**** Data provided ****

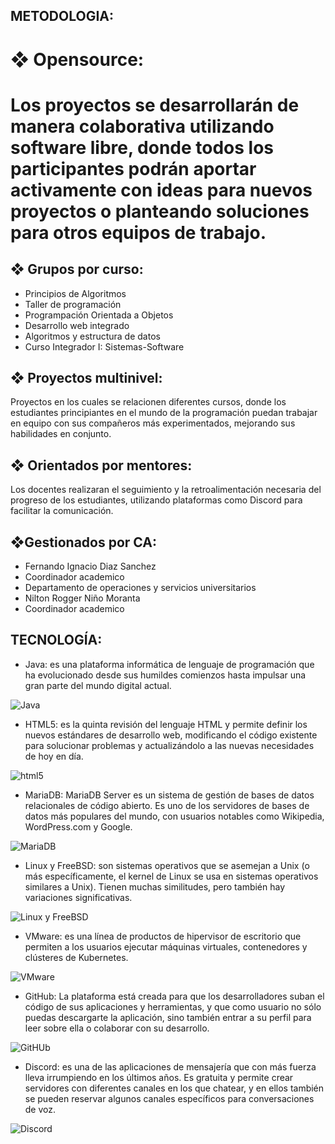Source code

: ## METODOLOGIA:
# ❖ Opensource:
# Los proyectos se desarrollarán de manera colaborativa utilizando software libre, donde todos los participantes podrán aportar activamente con ideas para nuevos proyectos o planteando soluciones para otros equipos de trabajo.
##  ❖ Grupos por curso: 
-	Principios de Algoritmos
-	Taller de programación
-	Programpación Orientada a Objetos
-	Desarrollo web integrado
-	Algoritmos y estructura de datos
-	Curso Integrador I: Sistemas-Software
## ❖ Proyectos multinivel:
Proyectos en los cuales se relacionen diferentes cursos, donde los estudiantes principiantes en el mundo de la programación puedan trabajar en equipo con sus compañeros más experimentados, mejorando sus habilidades en conjunto.
## ❖ Orientados por mentores: 
Los docentes realizaran el seguimiento y la retroalimentación necesaria del progreso de los estudiantes, utilizando plataformas como Discord para facilitar la comunicación.
## ❖Gestionados por CA:
-	Fernando Ignacio Diaz Sanchez
-	Coordinador academico 
-	Departamento de operaciones y servicios universitarios
-	Nilton Rogger Niño Moranta
-	Coordinador academico 

## TECNOLOGÍA:
- Java: es una plataforma informática de lenguaje de programación que ha evolucionado desde sus humildes comienzos hasta impulsar una gran parte del mundo digital actual.

![Java](https://i.blogs.es/8d2420/650_1000_java/1366_2000.webp)
 

-	HTML5: es la quinta revisión del lenguaje HTML y permite definir los nuevos estándares de desarrollo web, modificando el código existente para solucionar problemas y actualizándolo a las nuevas necesidades de hoy en día.

![html5](https://marcago.com/wp-content/uploads/2022/04/que-es-html5.jpg)

-	MariaDB: MariaDB Server es un sistema de gestión de bases de datos relacionales de código abierto. Es uno de los servidores de bases de datos más populares del mundo, con usuarios notables como Wikipedia, WordPress.com y Google.

![MariaDB](https://yt3.googleusercontent.com/ytc/AL5GRJXh7Ntud6WJ4unoEuODO_TIYlppo4zqi4IMTBeHlg=s900-c-k-c0x00ffffff-no-rj)

-	Linux y FreeBSD: son sistemas operativos que se asemejan a Unix (o más específicamente, el kernel de Linux se usa en sistemas operativos similares a Unix). Tienen muchas similitudes, pero también hay variaciones significativas.

![Linux y FreeBSD](https://linuxhint.com/wp-content/uploads/2020/12/vs1.jpg)


-	VMware: es una línea de productos de hipervisor de escritorio que permiten a los usuarios ejecutar máquinas virtuales, contenedores y clústeres de Kubernetes.

![VMware](https://www.linuxadictos.com/wp-content/uploads/vmware-logo.png)


-	GitHub: La plataforma está creada para que los desarrolladores suban el código de sus aplicaciones y herramientas, y que como usuario no sólo puedas descargarte la aplicación, sino también entrar a su perfil para leer sobre ella o colaborar con su desarrollo.

![GitHUb](https://github.githubassets.com/images/modules/logos_page/GitHub-Mark.png)


-	Discord: es una de las aplicaciones de mensajería que con más fuerza lleva irrumpiendo en los últimos años. Es gratuita y permite crear servidores con diferentes canales en los que chatear, y en ellos también se pueden reservar algunos canales específicos para conversaciones de voz.

![Discord](https://assets.mofoprod.net/network/images/discord.original.jpg)
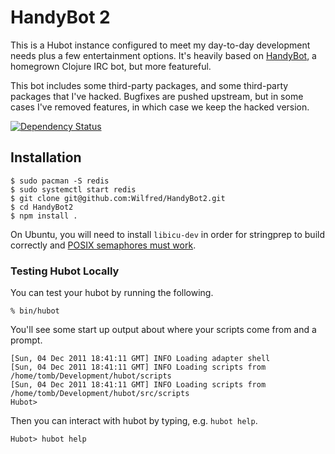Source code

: # HandyBot 2

This is a Hubot instance configured to meet my day-to-day development
needs plus a few entertainment options. It's heavily based on
[HandyBot](https://github.com/Wilfred/HandyBot), a homegrown Clojure
IRC bot, but more featureful.

This bot includes some third-party packages, and some third-party
packages that I've hacked. Bugfixes are pushed upstream, but in some
cases I've removed features, in which case we keep the hacked version.

[![Dependency Status](https://david-dm.org/wilfred/handybot2.svg)](https://david-dm.org/wilfred/handybot2)

## Installation

    $ sudo pacman -S redis
    $ sudo systemctl start redis
    $ git clone git@github.com:Wilfred/HandyBot2.git
    $ cd HandyBot2
    $ npm install .

On Ubuntu, you will need to install `libicu-dev` in order for
stringprep to build correctly and
[POSIX semaphores must work](http://stackoverflow.com/a/2009505).

### Testing Hubot Locally

You can test your hubot by running the following.

    % bin/hubot

You'll see some start up output about where your scripts come from and a
prompt.

    [Sun, 04 Dec 2011 18:41:11 GMT] INFO Loading adapter shell
    [Sun, 04 Dec 2011 18:41:11 GMT] INFO Loading scripts from /home/tomb/Development/hubot/scripts
    [Sun, 04 Dec 2011 18:41:11 GMT] INFO Loading scripts from /home/tomb/Development/hubot/src/scripts
    Hubot>

Then you can interact with hubot by typing, e.g. `hubot help`.

    Hubot> hubot help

****

• _Action item_
Select the lines from the entries that include the word "estudiantes".

• _Answer to the problem_
Proyectos en los cuales se relacionen diferentes cursos, donde los estudiantes principiantes en el mundo de la programación puedan trabajar en equipo con sus compañeros más experimentados, mejorando sus habilidades en conjunto.
Los docentes realizaran el seguimiento y la retroalimentación necesaria del progreso de los estudiantes, utilizando plataformas como Discord para facilitar la comunicación.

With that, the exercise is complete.